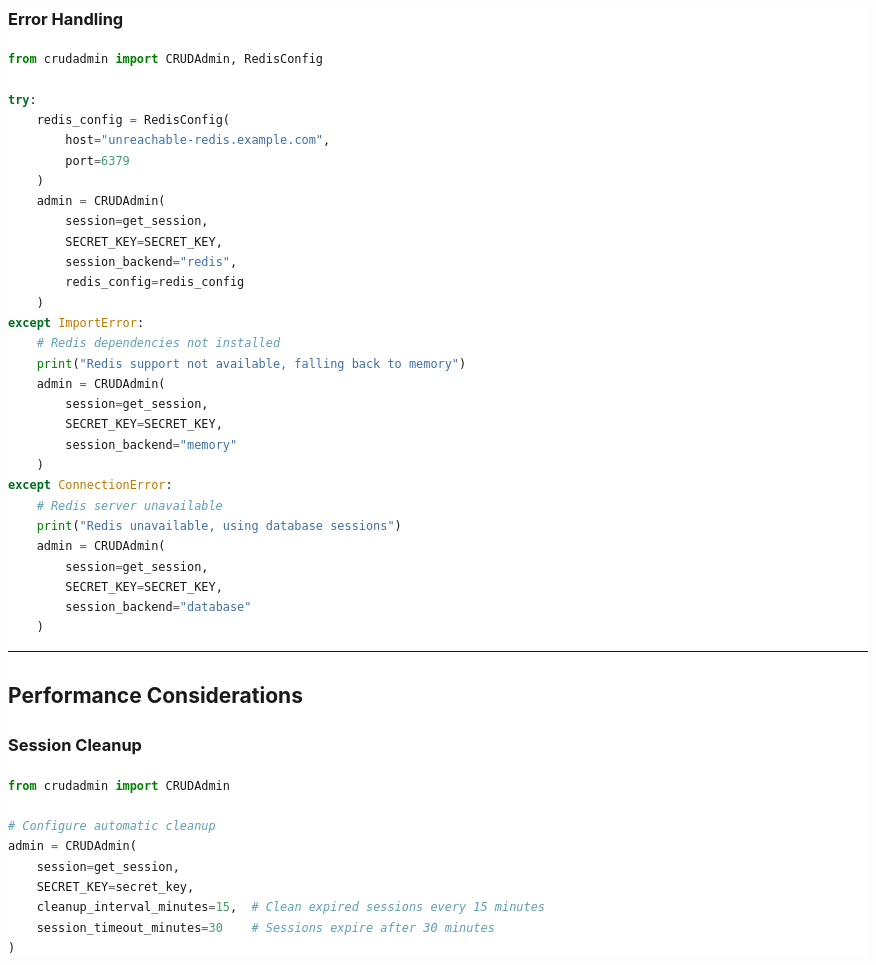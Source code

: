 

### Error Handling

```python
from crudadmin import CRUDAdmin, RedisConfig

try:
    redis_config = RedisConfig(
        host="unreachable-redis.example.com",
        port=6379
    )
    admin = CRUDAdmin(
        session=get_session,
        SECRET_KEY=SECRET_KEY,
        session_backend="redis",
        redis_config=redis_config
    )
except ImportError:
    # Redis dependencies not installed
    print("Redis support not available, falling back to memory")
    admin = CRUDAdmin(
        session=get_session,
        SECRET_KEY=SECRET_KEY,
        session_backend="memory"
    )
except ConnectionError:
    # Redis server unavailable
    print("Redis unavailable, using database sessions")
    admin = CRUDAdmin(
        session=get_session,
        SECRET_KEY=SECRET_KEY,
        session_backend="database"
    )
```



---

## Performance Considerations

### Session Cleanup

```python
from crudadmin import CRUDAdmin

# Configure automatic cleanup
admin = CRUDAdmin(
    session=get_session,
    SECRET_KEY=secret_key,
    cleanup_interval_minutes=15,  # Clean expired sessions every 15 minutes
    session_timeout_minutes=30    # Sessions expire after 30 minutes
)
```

==

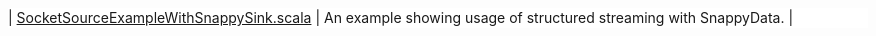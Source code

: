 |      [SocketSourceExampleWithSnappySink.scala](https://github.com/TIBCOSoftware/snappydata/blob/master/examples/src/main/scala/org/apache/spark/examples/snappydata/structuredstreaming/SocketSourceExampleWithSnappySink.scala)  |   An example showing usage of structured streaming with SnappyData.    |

● **DIRECTIONS**: Identify every line above with the string "RedisConfig" in it. Copy those lines.

● **ANSWER SECTION**:
from crudadmin import CRUDAdmin, RedisConfig
    redis_config = RedisConfig(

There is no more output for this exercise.